Winter of rising trolley numbers forecast as HSE initiatives fail to fix crisis
Emergency departments are on course for a nightmare winter, as the numbers left waiting on trolleys continue to rise in many hospitals.
Records compiled by the Irish Nurses and Midwives Organisation (INMO) show that 57,674 patients admitted for care spent time on an A&E trolley in the first seven months of the year.
Health Minister Simon Harris has been in contact with chiefs in the HSE to "express his concerns" and seek assurances "that actions are being taken to address this urgently".
However, the INMO says the latest figures show a series of initiatives already taken by the HSE are failing to make a significant impact.

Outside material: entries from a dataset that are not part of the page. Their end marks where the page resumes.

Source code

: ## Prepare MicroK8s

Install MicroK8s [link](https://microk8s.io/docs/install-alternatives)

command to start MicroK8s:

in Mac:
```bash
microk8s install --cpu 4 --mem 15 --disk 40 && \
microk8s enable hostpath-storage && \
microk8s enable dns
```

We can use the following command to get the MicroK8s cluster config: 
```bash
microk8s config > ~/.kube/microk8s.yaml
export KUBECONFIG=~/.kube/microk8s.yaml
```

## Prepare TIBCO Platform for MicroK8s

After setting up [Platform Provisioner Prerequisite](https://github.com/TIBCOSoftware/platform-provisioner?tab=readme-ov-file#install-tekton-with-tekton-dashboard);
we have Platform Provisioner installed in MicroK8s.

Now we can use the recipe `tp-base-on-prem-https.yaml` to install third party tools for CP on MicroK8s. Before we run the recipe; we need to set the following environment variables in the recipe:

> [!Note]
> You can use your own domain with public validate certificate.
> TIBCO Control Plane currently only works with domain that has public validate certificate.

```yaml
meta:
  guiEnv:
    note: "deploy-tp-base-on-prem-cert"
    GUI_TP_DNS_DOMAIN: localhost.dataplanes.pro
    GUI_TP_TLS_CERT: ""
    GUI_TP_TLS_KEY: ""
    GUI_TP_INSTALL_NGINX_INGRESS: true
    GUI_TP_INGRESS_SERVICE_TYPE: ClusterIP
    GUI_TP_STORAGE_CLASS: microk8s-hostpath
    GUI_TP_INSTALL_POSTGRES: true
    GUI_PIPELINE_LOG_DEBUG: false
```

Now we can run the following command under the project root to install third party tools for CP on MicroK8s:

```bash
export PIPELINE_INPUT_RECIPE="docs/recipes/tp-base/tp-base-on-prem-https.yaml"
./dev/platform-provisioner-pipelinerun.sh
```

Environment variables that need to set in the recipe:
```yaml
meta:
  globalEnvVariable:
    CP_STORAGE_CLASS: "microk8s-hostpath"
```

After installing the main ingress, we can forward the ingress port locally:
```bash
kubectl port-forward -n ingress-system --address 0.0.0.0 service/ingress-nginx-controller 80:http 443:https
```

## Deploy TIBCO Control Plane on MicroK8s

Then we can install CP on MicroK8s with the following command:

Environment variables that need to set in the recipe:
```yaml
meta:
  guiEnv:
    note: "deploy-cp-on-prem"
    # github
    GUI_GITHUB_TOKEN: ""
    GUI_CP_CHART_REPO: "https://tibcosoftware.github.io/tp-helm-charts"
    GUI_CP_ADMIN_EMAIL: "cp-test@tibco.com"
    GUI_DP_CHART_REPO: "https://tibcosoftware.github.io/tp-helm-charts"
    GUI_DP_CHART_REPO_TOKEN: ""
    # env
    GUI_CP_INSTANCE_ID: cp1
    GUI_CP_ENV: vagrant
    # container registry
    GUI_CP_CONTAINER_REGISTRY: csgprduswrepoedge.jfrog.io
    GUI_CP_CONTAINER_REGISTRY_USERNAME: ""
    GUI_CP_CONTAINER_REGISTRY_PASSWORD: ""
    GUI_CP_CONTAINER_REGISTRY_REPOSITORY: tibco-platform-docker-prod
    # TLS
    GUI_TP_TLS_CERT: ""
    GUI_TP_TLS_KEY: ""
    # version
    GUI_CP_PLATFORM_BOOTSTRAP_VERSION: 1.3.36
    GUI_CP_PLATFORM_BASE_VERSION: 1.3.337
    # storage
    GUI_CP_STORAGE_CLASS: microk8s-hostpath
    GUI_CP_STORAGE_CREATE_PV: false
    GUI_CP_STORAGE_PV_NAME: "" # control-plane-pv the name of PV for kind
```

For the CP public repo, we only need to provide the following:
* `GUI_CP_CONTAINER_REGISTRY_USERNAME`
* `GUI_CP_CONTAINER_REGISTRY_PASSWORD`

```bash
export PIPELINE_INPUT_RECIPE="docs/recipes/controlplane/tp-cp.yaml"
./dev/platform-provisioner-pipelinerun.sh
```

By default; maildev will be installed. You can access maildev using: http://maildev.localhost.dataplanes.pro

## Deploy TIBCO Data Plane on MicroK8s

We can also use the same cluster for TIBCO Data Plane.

"The record levels of patients on trolleys, in the first seven months, is most alarming as we prepare for the autumn/winter period," INMO General Secretary Liam Doran said.
"These figures are further confirmation that our health service continues to be too small and, regardless of the initiatives that have been taken, demand continues to outstrip the capacity of the health service to provide timely, appropriate and dignified care."
He argued the minister must prioritise community nursing services and solve the "recruitment/retention crisis facing nursing".
Separate figures this week showed that nearly 6,000 people aged over 75 were among those left on trolleys for more than 24 hours.
The HSE said 615,874 patients attended an Emergency Department (ED) in the first six months of the year. This is an increase of almost 2pc on 2016.
The health body also pointed out that the population is ageing, which translates "into increased reliance and usage of scheduled and unscheduled care resources".
"The HSE recognises the importance of a system-wide focus on improving patient experience times, particularly in respect of older persons.
"To this end, the Integrated Care Programme for Older Persons, in conjunction with acute hospitals and respective community-based services, is implementing a comprehensive programme of improvements aimed at increasing hospital avoidance, improved patient pathways, as well as timely and safe discharge for older persons," the HSE said.
It added there has been an overall reduction of 1.6pc in the numbers on trolleys when compared to last year.
The Department of Health said the HSE's Special Delivery Unit has been working closely with those hospitals currently experiencing ED pressures "to improve patient flow and to reduce the number of patients on trolleys".
Mr Harris will be meeting with HSE officials and the National Treatment Purchase Fund next week to address waiting times for hospital procedures and trolley numbers.
"The Department of Health and the HSE are currently working intensively on the development of a plan to be implemented over the coming months aimed at improving access to emergency care and reducing trolley numbers," a spokesperson said.